Just because you see something you want to taste doesn't mean you should eat everything in sight.

Remain reasonable. Practice self-assessment. Understand the difference between rational, reasonable intake and abusive behavior.

Here's an action plan:

  • Several "abusive" days per year are fairly normal. An abusive day each week isn't.
  • Stop eating when you are full.
  • Don't automatically order the largest size of a menu item. Go small and reasonable. Do you really need to supersize everything?
  • Just because you want to try the appetizer doesn't mean you should eat the entire appetizer. And the bread. And the salad with croutons, cheese, and dressing. And have four drinks with dinner. And finish your plate.
  • You probably don't need seconds. Wait an hour and relax. If you're still hungry have a light snack before bed.

Tip #3 - Move More Than You Want To

Look, lifting is great. It builds those beautiful bicepticons and titanic tricepticons. Resistance training forges mountain-peak traps and boulder shoulders. Or, if you're a woman and simply after "toning," barbells and dumbbells will create that fit and fantastic body you desperately desire.

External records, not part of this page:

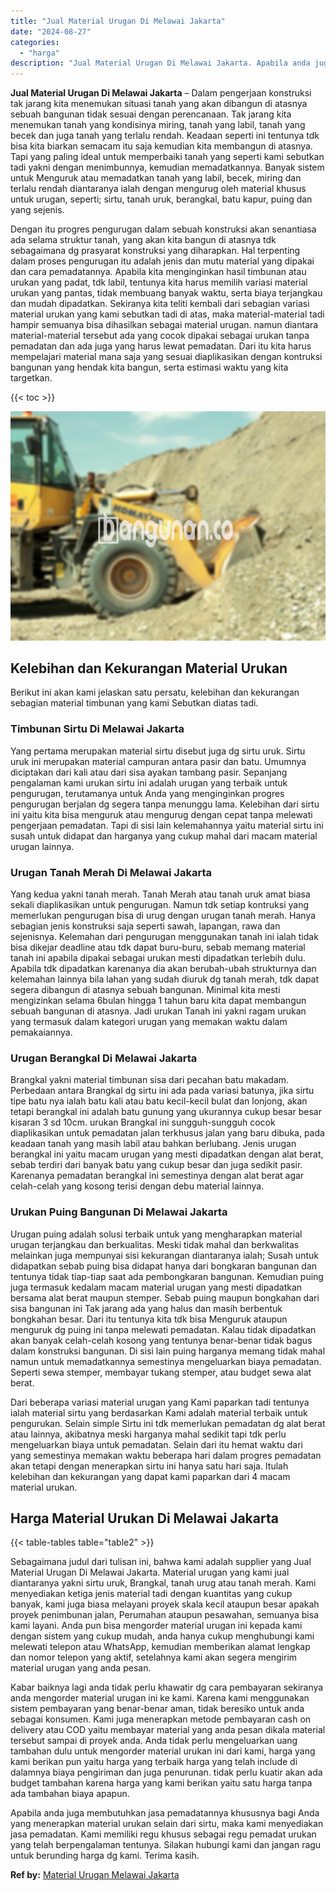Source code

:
 ```yaml
---
title: "Jual Material Urugan Di Melawai Jakarta"
date: "2024-08-27"
categories: 
  - "harga"
description: "Jual Material Urugan Di Melawai Jakarta. Apabila anda juga membutuhkan jasa pemadatannya khususnya bagi Anda yang menerapkan material urukan selain dari sirt..."
---
```


**Jual Material Urugan Di Melawai Jakarta** – Dalam pengerjaan konstruksi tak jarang kita menemukan situasi tanah yang akan dibangun di atasnya sebuah bangunan tidak sesuai dengan perencanaan. Tak jarang kita menemukan tanah yang kondisinya miring, tanah yang labil, tanah yang becek dan juga tanah yang terlalu rendah. Keadaan seperti ini tentunya tdk bisa kita biarkan semacam itu saja kemudian kita membangun di atasnya. Tapi yang paling ideal untuk memperbaiki tanah yang seperti kami sebutkan tadi yakni dengan menimbunnya, kemudian memadatkannya. Banyak sistem untuk Menguruk atau memadatkan tanah yang labil, becek, miring dan terlalu rendah diantaranya ialah dengan mengurug oleh material khusus untuk urugan, seperti; sirtu, tanah uruk, berangkal, batu kapur, puing dan yang sejenis.

Dengan itu progres pengurugan dalam sebuah konstruksi akan senantiasa ada selama struktur tanah, yang akan kita bangun di atasnya tdk sebagaimana dg prasyarat konstruksi yang diharapkan. Hal terpenting dalam proses pengurugan itu adalah jenis dan mutu material yang dipakai dan cara pemadatannya. Apabila kita menginginkan hasil timbunan atau urukan yang padat, tdk labil, tentunya kita harus memilih variasi material urukan yang pantas, tidak membuang banyak waktu, serta biaya terjangkau dan mudah dipadatkan. Sekiranya kita teliti kembali dari sebagian variasi material urukan yang kami sebutkan tadi di atas, maka material-material tadi hampir semuanya bisa dihasilkan sebagai material urugan. namun diantara material-material tersebut ada yang cocok dipakai sebagai urukan tanpa pemadatan dan ada juga yang harus lewat pemadatan. Dari itu kita harus mempelajari material mana saja yang sesuai diaplikasikan dengan kontruksi bangunan yang hendak kita bangun, serta estimasi waktu yang kita targetkan.

{{< toc >}}

![Jual Material Urugan Di Melawai Jakarta](/images/jual-urugan-40.png)

## Kelebihan dan Kekurangan Material Urukan

Berikut ini akan kami jelaskan satu persatu, kelebihan dan kekurangan sebagian material timbunan yang kami Sebutkan diatas tadi.

### Timbunan Sirtu Di Melawai Jakarta

Yang pertama merupakan material sirtu disebut juga dg sirtu uruk. Sirtu uruk ini merupakan material campuran antara pasir dan batu. Umumnya diciptakan dari kali atau dari sisa ayakan tambang pasir. Sepanjang pengalaman kami urukan sirtu ini adalah urugan yang terbaik untuk pengurugan, terutamanya untuk Anda yang menginginkan progres pengurugan berjalan dg segera tanpa menunggu lama. Kelebihan dari sirtu ini yaitu kita bisa menguruk atau mengurug dengan cepat tanpa melewati pengerjaan pemadatan. Tapi di sisi lain kelemahannya yaitu material sirtu ini susah untuk didapat dan harganya yang cukup mahal dari macam material urugan lainnya.

### Urugan Tanah Merah Di Melawai Jakarta

Yang kedua yakni tanah merah. Tanah Merah atau tanah uruk amat biasa sekali diaplikasikan untuk pengurugan. Namun tdk setiap kontruksi yang memerlukan pengurugan bisa di urug dengan urugan tanah merah. Hanya sebagian jenis konstruksi saja seperti sawah, lapangan, rawa dan sejenisnya. Kelemahan dari pengurugan menggunakan tanah ini ialah tidak bisa dikejar deadline atau tdk dapat buru-buru, sebab memang material tanah ini apabila dipakai sebagai urukan mesti dipadatkan terlebih dulu. Apabila tdk dipadatkan karenanya dia akan berubah-ubah strukturnya dan kelemahan lainnya bila lahan yang sudah diuruk dg tanah merah, tdk dapat segera dibangun di atasnya sebuah bangunan. Minimal kita mesti mengizinkan selama 6bulan hingga 1 tahun baru kita dapat membangun sebuah bangunan di atasnya. Jadi urukan Tanah ini yakni ragam urukan yang termasuk dalam kategori urugan yang memakan waktu dalam pemakaiannya.

### Urugan Berangkal Di Melawai Jakarta

Brangkal yakni material timbunan sisa dari pecahan batu makadam. Perbedaan antara Brangkal dg sirtu ini ada pada variasi batunya, jika sirtu tipe batu nya ialah batu kali atau batu kecil-kecil bulat dan lonjong, akan tetapi berangkal ini adalah batu gunung yang ukurannya cukup besar besar kisaran 3 sd 10cm. urukan Brangkal ini sungguh-sungguh cocok diaplikasikan untuk pemadatan jalan terkhusus jalan yang baru dibuka, pada keadaan tanah yang masih labil atau bahkan berlubang. Jenis urugan berangkal ini yaitu macam urugan yang mesti dipadatkan dengan alat berat, sebab terdiri dari banyak batu yang cukup besar dan juga sedikit pasir. Karenanya pemadatan berangkal ini semestinya dengan alat berat agar celah-celah yang kosong terisi dengan debu material lainnya.

### Urukan Puing Bangunan Di Melawai Jakarta

Urugan puing adalah solusi terbaik untuk yang mengharapkan material urugan terjangkau dan berkualitas. Meski tidak mahal dan berkwalitas melainkan juga mempunyai sisi kekurangan diantaranya ialah; Susah untuk didapatkan sebab puing bisa didapat hanya dari bongkaran bangunan dan tentunya tidak tiap-tiap saat ada pembongkaran bangunan. Kemudian puing juga termasuk kedalam macam material urugan yang mesti dipadatkan bersama alat berat maupun stemper. Sebab puing maupun bongkahan dari sisa bangunan ini Tak jarang ada yang halus dan masih berbentuk bongkahan besar. Dari itu tentunya kita tdk bisa Menguruk ataupun menguruk dg puing ini tanpa melewati pemadatan. Kalau tidak dipadatkan akan banyak celah-celah kosong yang tentunya benar-benar tidak bagus dalam konstruksi bangunan. Di sisi lain puing harganya memang tidak mahal namun untuk memadatkannya semestinya mengeluarkan biaya pemadatan. Seperti sewa stemper, membayar tukang stemper, atau budget sewa alat berat.

Dari beberapa variasi material urugan yang Kami paparkan tadi tentunya ialah material sirtu yang berdasarkan Kami adalah material terbaik untuk pengurukan. Selain simple Sirtu ini tdk memerlukan pemadatan dg alat berat atau lainnya, akibatnya meski harganya mahal sedikit tapi tdk perlu mengeluarkan biaya untuk pemadatan. Selain dari itu hemat waktu dari yang semestinya memakan waktu beberapa hari dalam progres pemadatan akan tetapi dengan menerapkan sirtu ini hanya satu hari saja. Itulah kelebihan dan kekurangan yang dapat kami paparkan dari 4 macam material urukan.

## Harga Material Urukan Di Melawai Jakarta

{{< table-tables table="table2" >}}

Sebagaimana judul dari tulisan ini, bahwa kami adalah supplier yang Jual Material Urugan Di Melawai Jakarta. Material urugan yang kami jual diantaranya yakni sirtu uruk, Brangkal, tanah urug atau tanah merah. Kami menyediakan ketiga jenis material tadi dengan kuantitas yang cukup banyak, kami juga biasa melayani proyek skala kecil ataupun besar apakah proyek penimbunan jalan, Perumahan ataupun pesawahan, semuanya bisa kami layani. Anda pun bisa mengorder material urugan ini kepada kami dengan sistem yang cukup mudah, anda hanya cukup menghubungi kami melewati telepon atau WhatsApp, kemudian memberikan alamat lengkap dan nomor telepon yang aktif, setelahnya kami akan segera mengirim material urugan yang anda pesan.

Kabar baiknya lagi anda tidak perlu khawatir dg cara pembayaran sekiranya anda mengorder material urugan ini ke kami. Karena kami menggunakan sistem pembayaran yang benar-benar aman, tidak beresiko untuk anda sebagai konsumen. Kami juga menerapkan metode pembayaran cash on delivery atau COD yaitu membayar material yang anda pesan dikala material tersebut sampai di proyek anda. Anda tidak perlu mengeluarkan uang tambahan dulu untuk mengorder material urukan ini dari kami, harga yang kami berikan pun yaitu harga yang terbaik harga yang telah include di dalamnya biaya pengiriman dan juga penurunan. tidak perlu kuatir akan ada budget tambahan karena harga yang kami berikan yaitu satu harga tanpa ada tambahan biaya apapun.

Apabila anda juga membutuhkan jasa pemadatannya khususnya bagi Anda yang menerapkan material urukan selain dari sirtu, maka kami menyediakan jasa pemadatan. Kami memiliki regu khusus sebagai regu pemadat urukan yang telah berpengalaman tentunya. Silakan hubungi kami dan jangan ragu untuk berunding harga dg kami. Terima kasih.

**Ref by:** [Material Urugan Melawai Jakarta](https://id.wikipedia.org/wiki/Material)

But resistance training serves only a few purposes, really. It helps build a better-looking body. Lifting helps with health markers and with functional strength, or a better quality of life.

All this is great, but pushing for strength progress isn't really the best way to burn a lot of calories.

You need more movement. In fact, you probably need to move a lot more than you want to. Not only does a substantial amount of endurance training allow you to eat more, minimizing the likelihood that you'll gain weight, but it's also good for longevity. [2]

Don't set your standards for movement (exercise) too low. Get your heart rate elevated multiple times each week and keep it there. Don't just grind out 20-minute boring cardio sessions, challenge yourself.

Do more. Expect more. Test yourself.

Cardio is boring, for the sane among us, that is. Do more than cardio. In fact, don't think of exercise as cardio. Get off the treadmill and go live.

Hike. Run. Kayak. Rock climb. Bike. Get your butt in the sun. Smell the air and trees.

I understand that you don't have much time. I also understand you're generally lying to yourself. Most of us have the time but exercise is simply not a priority. 

The average U.S. consumer watches nearly four hours of TV per day. [3] You have time, you just don't want to make time.

Imagine being super-fit. Imagine burning so many calories each week that it allows you to scarf down more food and makes it very difficult to gain weight.

Sounds impossible, I know. It's not.

My wife and I spend 10 hours each week trail running. I burn on average over 1,000 extra calories per day. Certainly, you don't have to be crazy like me, but you can do more.

Moving more is motivating. It has a tendency to keep you focused on healthier eating and smarter food choices. Eating becomes more than just about taste; you may find you also focus on "food as fuel."

Here's an action plan:

  • Cut down your TV time. You won't die, trust me.
  • Get outside and move.
  • When you can't get outside, elevate... Walk or run on a slightly-inclined treadmill. Use the Stairmaster. Do something that requires upward movement. You'll burn more calories.
  • Move more. Be exceptional, not mediocre. 

1) "23 Exceptional Fad Diet Statistics." HRF, 9 Oct. 2014, healthresearchfunding.org/23-exceptional-fad-diet-statistics/.

2) "Longevity & Telomere Length - Endurance Training More Important Than Weights?" Tiger Fitness, 30 Apr. 2019, www.tigerfitness.com/blogs/health/want-to-live-longer-exercise-more.

3) "Television Consumption." Wikipedia, the Free Encyclopedia, Wikimedia Foundation, Inc, 2 Feb. 2017, en.wikipedia.org/wiki/Television_consumption. Accessed 15 May 2019.